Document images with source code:
= = = = = = =
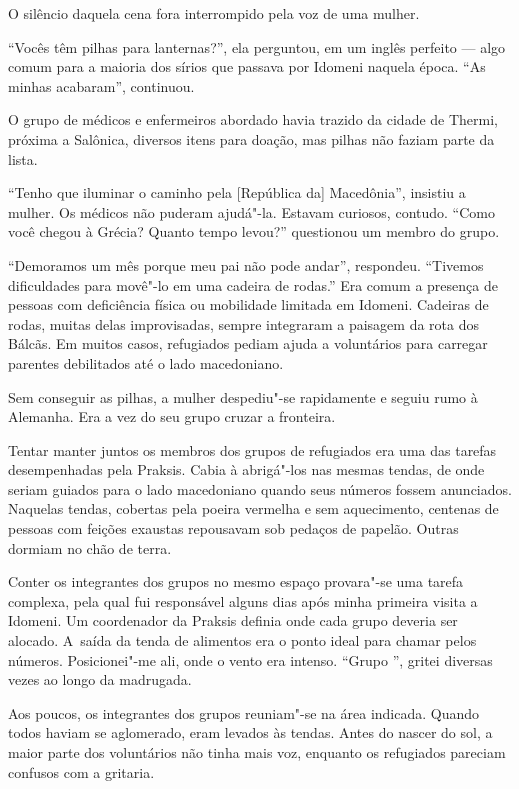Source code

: O silêncio daquela cena fora interrompido pela voz de uma mulher.

``Vocês têm pilhas para lanternas?'', ela perguntou, em um inglês
perfeito --- algo comum para a maioria dos sírios que passava por
Idomeni naquela época. ``As minhas acabaram'', continuou.

O grupo de médicos e enfermeiros abordado havia trazido da cidade de
Thermi, próxima a Salônica, diversos itens para doação, mas pilhas não faziam parte da lista.

``Tenho que iluminar o caminho pela {[}República da{]} Macedônia'',
insistiu a mulher. Os médicos não puderam ajudá"-la. Estavam curiosos,
contudo. ``Como você chegou à Grécia? Quanto tempo levou?'' questionou
um membro do grupo.

``Demoramos um mês porque meu pai não pode andar'', respondeu.
``Tivemos dificuldades para movê"-lo em uma cadeira de rodas.''
 Era comum a presença de pessoas com deficiência física ou mobilidade limitada em Idomeni.
 Cadeiras de rodas, muitas delas improvisadas, sempre integraram a paisagem da rota dos Bálcãs. Em muitos
casos, refugiados pediam ajuda a voluntários para carregar parentes
debilitados até o lado macedoniano.

Sem conseguir as pilhas, a mulher despediu"-se rapidamente e seguiu rumo
à Alemanha. Era a vez do seu grupo cruzar a fronteira.


Tentar manter juntos os membros dos grupos de refugiados era uma das
tarefas desempenhadas pela Praksis. Cabia à  abrigá"-los nas mesmas
tendas, de onde seriam guiados para o lado macedoniano quando seus
números fossem anunciados. Naquelas tendas, cobertas pela poeira
vermelha e sem aquecimento, centenas de pessoas com feições exaustas
repousavam sob pedaços de papelão. Outras dormiam no chão de terra.

Conter os integrantes dos grupos no mesmo espaço provara"-se uma tarefa
complexa, pela qual fui responsável alguns dias após minha primeira
visita a Idomeni. Um coordenador da Praksis definia onde cada grupo
deveria ser alocado. A~saída da tenda de alimentos era o ponto ideal
para chamar pelos números. Posicionei"-me ali, onde o vento era intenso. ``Grupo '', gritei diversas vezes
ao longo da madrugada.

Aos poucos, os integrantes dos grupos reuniam"-se na área indicada.
Quando todos haviam se aglomerado, eram levados às tendas. Antes do
nascer do sol, a maior parte dos voluntários não tinha mais voz,
enquanto os refugiados pareciam confusos com a gritaria.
= = = = = = =
§ WHAT IS NEEDED:
Please print the records above once more, word for word, omitting all pictures.

§ WORKED SOLUTION:
Source code

: O silêncio daquela cena fora interrompido pela voz de uma mulher.

``Vocês têm pilhas para lanternas?'', ela perguntou, em um inglês
perfeito --- algo comum para a maioria dos sírios que passava por
Idomeni naquela época. ``As minhas acabaram'', continuou.

O grupo de médicos e enfermeiros abordado havia trazido da cidade de
Thermi, próxima a Salônica, diversos itens para doação, mas pilhas não faziam parte da lista.

``Tenho que iluminar o caminho pela {[}República da{]} Macedônia'',
insistiu a mulher. Os médicos não puderam ajudá"-la. Estavam curiosos,
contudo. ``Como você chegou à Grécia? Quanto tempo levou?'' questionou
um membro do grupo.

``Demoramos um mês porque meu pai não pode andar'', respondeu.
``Tivemos dificuldades para movê"-lo em uma cadeira de rodas.''
 Era comum a presença de pessoas com deficiência física ou mobilidade limitada em Idomeni.
 Cadeiras de rodas, muitas delas improvisadas, sempre integraram a paisagem da rota dos Bálcãs. Em muitos
casos, refugiados pediam ajuda a voluntários para carregar parentes
debilitados até o lado macedoniano.

Sem conseguir as pilhas, a mulher despediu"-se rapidamente e seguiu rumo
à Alemanha. Era a vez do seu grupo cruzar a fronteira.


Tentar manter juntos os membros dos grupos de refugiados era uma das
tarefas desempenhadas pela Praksis. Cabia à  abrigá"-los nas mesmas
tendas, de onde seriam guiados para o lado macedoniano quando seus
números fossem anunciados. Naquelas tendas, cobertas pela poeira
vermelha e sem aquecimento, centenas de pessoas com feições exaustas
repousavam sob pedaços de papelão. Outras dormiam no chão de terra.

Conter os integrantes dos grupos no mesmo espaço provara"-se uma tarefa
complexa, pela qual fui responsável alguns dias após minha primeira
visita a Idomeni. Um coordenador da Praksis definia onde cada grupo
deveria ser alocado. A~saída da tenda de alimentos era o ponto ideal
para chamar pelos números. Posicionei"-me ali, onde o vento era intenso. ``Grupo '', gritei diversas vezes
ao longo da madrugada.

Aos poucos, os integrantes dos grupos reuniam"-se na área indicada.
Quando todos haviam se aglomerado, eram levados às tendas. Antes do
nascer do sol, a maior parte dos voluntários não tinha mais voz,
enquanto os refugiados pareciam confusos com a gritaria.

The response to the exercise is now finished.